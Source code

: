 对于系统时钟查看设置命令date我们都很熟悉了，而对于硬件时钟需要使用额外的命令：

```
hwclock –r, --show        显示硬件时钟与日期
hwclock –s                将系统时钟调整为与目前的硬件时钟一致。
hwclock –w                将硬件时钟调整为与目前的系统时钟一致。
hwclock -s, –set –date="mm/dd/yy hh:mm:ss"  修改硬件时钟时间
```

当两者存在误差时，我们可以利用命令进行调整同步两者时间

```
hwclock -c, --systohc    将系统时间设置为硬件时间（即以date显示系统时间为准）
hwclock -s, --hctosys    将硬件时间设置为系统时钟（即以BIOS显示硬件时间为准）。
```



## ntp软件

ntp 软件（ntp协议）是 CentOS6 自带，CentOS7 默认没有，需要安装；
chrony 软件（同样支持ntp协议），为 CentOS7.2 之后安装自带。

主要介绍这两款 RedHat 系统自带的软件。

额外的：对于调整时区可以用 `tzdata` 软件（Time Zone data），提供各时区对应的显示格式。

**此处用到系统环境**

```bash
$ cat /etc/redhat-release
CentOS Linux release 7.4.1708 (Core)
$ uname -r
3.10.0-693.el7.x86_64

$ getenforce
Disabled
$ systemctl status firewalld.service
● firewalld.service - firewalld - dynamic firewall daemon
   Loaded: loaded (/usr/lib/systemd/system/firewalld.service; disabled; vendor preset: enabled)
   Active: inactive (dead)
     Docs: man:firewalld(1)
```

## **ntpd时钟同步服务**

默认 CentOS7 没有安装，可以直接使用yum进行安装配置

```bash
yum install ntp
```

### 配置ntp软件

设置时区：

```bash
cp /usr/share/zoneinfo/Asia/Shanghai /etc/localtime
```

####################

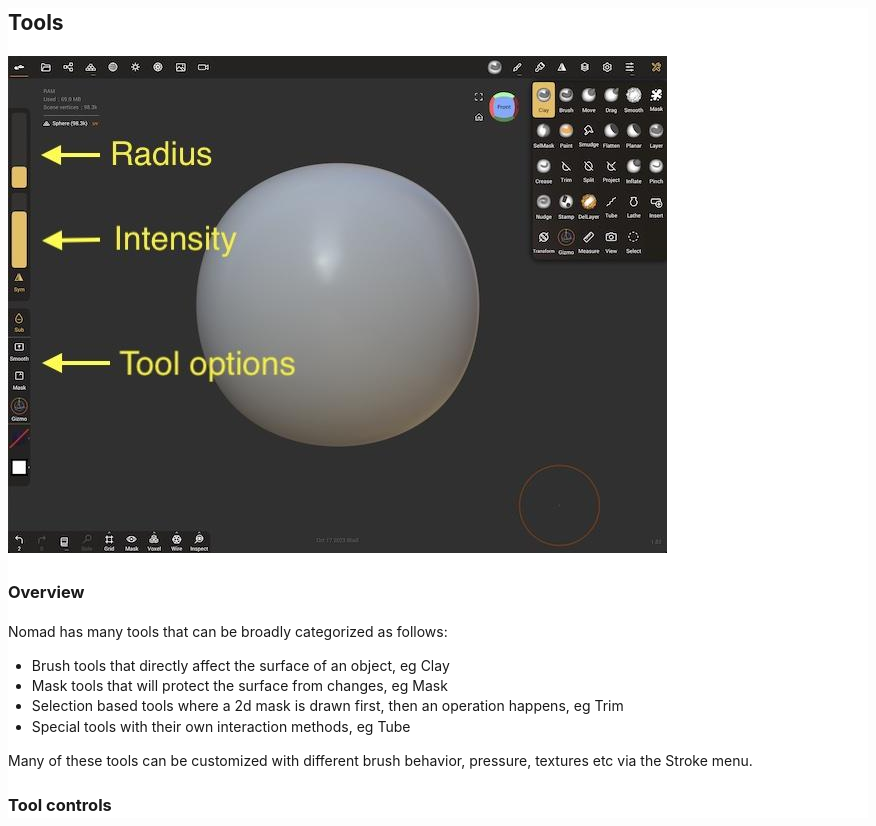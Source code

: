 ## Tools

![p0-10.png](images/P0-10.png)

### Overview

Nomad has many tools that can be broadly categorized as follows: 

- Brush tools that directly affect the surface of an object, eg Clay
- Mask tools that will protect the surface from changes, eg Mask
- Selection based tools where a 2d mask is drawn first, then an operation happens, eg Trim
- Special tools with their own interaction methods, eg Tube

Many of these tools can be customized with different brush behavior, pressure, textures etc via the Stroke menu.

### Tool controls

####################

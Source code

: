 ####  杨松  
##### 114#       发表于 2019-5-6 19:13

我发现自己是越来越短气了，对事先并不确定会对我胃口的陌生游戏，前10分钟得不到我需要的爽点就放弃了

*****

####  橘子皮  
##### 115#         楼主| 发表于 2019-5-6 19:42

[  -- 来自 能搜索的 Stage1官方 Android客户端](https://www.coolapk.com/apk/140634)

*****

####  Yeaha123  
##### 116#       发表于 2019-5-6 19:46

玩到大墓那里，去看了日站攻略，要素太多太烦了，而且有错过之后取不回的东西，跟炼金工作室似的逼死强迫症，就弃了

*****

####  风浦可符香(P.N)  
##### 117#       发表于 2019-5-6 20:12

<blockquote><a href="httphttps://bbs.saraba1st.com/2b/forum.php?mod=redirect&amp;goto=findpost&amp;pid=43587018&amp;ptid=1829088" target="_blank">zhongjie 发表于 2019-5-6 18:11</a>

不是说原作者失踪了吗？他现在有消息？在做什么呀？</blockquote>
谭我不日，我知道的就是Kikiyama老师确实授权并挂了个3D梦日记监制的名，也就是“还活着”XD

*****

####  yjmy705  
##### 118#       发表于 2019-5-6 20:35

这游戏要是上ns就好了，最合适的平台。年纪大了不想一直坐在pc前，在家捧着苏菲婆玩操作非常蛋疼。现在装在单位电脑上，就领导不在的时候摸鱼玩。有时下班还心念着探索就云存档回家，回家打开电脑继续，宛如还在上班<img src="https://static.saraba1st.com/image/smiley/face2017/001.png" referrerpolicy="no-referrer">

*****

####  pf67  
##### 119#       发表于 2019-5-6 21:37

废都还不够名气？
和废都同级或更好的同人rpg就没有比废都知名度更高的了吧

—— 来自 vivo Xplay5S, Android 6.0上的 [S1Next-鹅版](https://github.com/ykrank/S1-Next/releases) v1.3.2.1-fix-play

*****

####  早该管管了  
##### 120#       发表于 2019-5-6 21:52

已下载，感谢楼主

####################

TASK REQUIREMENTS - Return each line of the material in which the string "firewalld" can be found.

RESULT -
$ systemctl status firewalld.service
● firewalld.service - firewalld - dynamic firewall daemon
   Loaded: loaded (/usr/lib/systemd/system/firewalld.service; disabled; vendor preset: enabled)
     Docs: man:firewalld(1)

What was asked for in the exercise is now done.